# Required work
Return exactly the span of lines in the following data that opens with the line containing "used in SVMs" and closes with the line containing "Hoje enquanto estava". Include nothing else.

========

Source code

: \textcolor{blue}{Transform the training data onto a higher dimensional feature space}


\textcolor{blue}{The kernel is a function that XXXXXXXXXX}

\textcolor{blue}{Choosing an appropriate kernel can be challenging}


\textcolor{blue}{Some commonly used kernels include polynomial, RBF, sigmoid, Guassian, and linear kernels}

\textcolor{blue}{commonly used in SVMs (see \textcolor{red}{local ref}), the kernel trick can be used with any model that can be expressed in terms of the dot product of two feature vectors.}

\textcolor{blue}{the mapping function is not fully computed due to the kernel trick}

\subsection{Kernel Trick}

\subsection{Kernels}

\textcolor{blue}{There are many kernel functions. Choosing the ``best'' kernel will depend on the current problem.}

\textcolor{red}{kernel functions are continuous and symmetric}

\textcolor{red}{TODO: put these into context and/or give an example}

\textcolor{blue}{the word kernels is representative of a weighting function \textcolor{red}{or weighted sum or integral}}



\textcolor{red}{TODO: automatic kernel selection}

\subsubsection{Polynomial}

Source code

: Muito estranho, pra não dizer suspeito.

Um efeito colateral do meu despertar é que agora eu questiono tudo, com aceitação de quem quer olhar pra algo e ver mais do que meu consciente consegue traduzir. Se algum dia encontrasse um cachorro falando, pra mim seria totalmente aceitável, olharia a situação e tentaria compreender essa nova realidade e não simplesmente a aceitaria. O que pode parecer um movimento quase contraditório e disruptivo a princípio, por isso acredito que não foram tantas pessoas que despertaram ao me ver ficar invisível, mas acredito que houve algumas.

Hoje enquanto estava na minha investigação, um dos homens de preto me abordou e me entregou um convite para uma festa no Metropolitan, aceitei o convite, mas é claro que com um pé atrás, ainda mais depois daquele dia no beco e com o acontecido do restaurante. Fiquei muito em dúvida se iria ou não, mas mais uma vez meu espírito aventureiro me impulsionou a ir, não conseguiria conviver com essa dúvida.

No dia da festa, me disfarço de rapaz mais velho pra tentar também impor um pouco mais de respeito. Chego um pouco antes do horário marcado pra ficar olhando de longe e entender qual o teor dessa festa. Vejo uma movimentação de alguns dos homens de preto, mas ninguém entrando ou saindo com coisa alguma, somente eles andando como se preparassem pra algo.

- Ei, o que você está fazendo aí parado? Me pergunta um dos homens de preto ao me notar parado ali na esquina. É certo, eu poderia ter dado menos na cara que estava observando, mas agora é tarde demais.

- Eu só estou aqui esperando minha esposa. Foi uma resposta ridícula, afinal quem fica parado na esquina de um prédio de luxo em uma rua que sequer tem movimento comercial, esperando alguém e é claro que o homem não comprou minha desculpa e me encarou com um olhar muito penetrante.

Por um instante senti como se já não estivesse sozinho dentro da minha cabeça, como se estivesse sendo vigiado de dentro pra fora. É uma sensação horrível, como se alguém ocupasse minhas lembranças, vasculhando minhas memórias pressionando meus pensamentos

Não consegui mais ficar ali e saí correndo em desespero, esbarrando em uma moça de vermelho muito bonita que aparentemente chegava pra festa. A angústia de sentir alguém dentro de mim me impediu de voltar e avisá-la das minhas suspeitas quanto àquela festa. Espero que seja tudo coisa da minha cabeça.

========

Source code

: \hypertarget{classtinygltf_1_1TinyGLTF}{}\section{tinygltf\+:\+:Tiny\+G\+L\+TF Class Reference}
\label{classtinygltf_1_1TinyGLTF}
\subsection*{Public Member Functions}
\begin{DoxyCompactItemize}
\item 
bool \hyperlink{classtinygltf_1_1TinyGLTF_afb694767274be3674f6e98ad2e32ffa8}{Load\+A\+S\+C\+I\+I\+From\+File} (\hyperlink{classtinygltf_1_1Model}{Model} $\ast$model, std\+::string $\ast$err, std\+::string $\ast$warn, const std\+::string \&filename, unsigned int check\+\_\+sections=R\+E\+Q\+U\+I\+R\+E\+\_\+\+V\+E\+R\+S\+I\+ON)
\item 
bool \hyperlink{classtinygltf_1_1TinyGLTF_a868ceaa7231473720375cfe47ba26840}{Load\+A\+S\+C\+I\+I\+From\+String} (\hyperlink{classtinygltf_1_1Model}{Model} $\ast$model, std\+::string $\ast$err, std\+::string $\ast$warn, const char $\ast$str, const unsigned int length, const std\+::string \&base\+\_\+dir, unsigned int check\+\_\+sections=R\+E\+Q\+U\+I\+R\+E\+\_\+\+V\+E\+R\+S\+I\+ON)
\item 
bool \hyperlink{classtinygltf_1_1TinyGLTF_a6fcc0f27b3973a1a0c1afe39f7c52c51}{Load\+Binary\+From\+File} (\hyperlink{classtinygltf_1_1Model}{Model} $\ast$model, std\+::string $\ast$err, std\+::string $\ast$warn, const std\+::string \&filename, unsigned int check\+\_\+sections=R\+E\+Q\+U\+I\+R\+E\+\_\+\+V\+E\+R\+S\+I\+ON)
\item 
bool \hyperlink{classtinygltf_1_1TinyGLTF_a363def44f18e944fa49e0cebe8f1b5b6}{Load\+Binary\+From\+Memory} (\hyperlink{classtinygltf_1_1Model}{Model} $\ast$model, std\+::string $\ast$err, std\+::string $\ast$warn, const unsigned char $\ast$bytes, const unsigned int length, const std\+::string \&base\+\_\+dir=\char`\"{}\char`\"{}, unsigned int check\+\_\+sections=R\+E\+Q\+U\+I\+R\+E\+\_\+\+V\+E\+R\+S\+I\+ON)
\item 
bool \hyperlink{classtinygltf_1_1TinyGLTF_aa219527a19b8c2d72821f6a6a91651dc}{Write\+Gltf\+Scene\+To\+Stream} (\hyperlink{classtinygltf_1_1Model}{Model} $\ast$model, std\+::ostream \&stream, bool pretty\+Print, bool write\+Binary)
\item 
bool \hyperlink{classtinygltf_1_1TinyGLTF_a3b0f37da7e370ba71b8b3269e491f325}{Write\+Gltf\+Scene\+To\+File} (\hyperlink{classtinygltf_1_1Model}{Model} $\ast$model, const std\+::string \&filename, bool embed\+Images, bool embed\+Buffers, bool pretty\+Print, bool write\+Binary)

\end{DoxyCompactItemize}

========

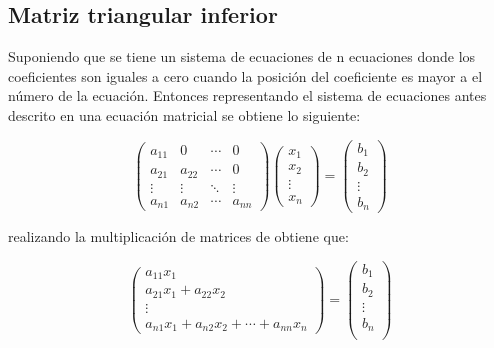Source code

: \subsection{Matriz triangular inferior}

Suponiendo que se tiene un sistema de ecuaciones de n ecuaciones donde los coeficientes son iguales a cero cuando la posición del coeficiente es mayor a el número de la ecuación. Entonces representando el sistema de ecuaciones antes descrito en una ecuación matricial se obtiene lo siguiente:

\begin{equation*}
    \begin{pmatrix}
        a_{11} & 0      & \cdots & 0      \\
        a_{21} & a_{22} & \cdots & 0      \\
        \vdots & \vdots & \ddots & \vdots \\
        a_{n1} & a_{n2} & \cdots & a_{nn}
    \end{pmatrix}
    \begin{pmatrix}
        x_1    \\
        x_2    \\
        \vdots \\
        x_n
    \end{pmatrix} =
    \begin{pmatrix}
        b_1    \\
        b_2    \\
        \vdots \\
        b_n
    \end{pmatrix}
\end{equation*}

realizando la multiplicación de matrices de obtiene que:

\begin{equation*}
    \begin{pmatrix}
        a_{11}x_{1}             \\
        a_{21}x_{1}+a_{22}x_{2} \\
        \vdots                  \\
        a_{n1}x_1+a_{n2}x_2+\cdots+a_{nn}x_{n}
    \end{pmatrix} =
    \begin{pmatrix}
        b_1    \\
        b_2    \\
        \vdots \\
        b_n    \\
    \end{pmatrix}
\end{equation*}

========

# Response to this exercise
\textcolor{blue}{commonly used in SVMs (see \textcolor{red}{local ref}), the kernel trick can be used with any model that can be expressed in terms of the dot product of two feature vectors.}

\textcolor{blue}{the mapping function is not fully computed due to the kernel trick}

\subsection{Kernel Trick}

\subsection{Kernels}

\textcolor{blue}{There are many kernel functions. Choosing the ``best'' kernel will depend on the current problem.}

\textcolor{red}{kernel functions are continuous and symmetric}

\textcolor{red}{TODO: put these into context and/or give an example}

\textcolor{blue}{the word kernels is representative of a weighting function \textcolor{red}{or weighted sum or integral}}



\textcolor{red}{TODO: automatic kernel selection}

\subsubsection{Polynomial}

Source code

: Muito estranho, pra não dizer suspeito.

Um efeito colateral do meu despertar é que agora eu questiono tudo, com aceitação de quem quer olhar pra algo e ver mais do que meu consciente consegue traduzir. Se algum dia encontrasse um cachorro falando, pra mim seria totalmente aceitável, olharia a situação e tentaria compreender essa nova realidade e não simplesmente a aceitaria. O que pode parecer um movimento quase contraditório e disruptivo a princípio, por isso acredito que não foram tantas pessoas que despertaram ao me ver ficar invisível, mas acredito que houve algumas.

Hoje enquanto estava na minha investigação, um dos homens de preto me abordou e me entregou um convite para uma festa no Metropolitan, aceitei o convite, mas é claro que com um pé atrás, ainda mais depois daquele dia no beco e com o acontecido do restaurante. Fiquei muito em dúvida se iria ou não, mas mais uma vez meu espírito aventureiro me impulsionou a ir, não conseguiria conviver com essa dúvida.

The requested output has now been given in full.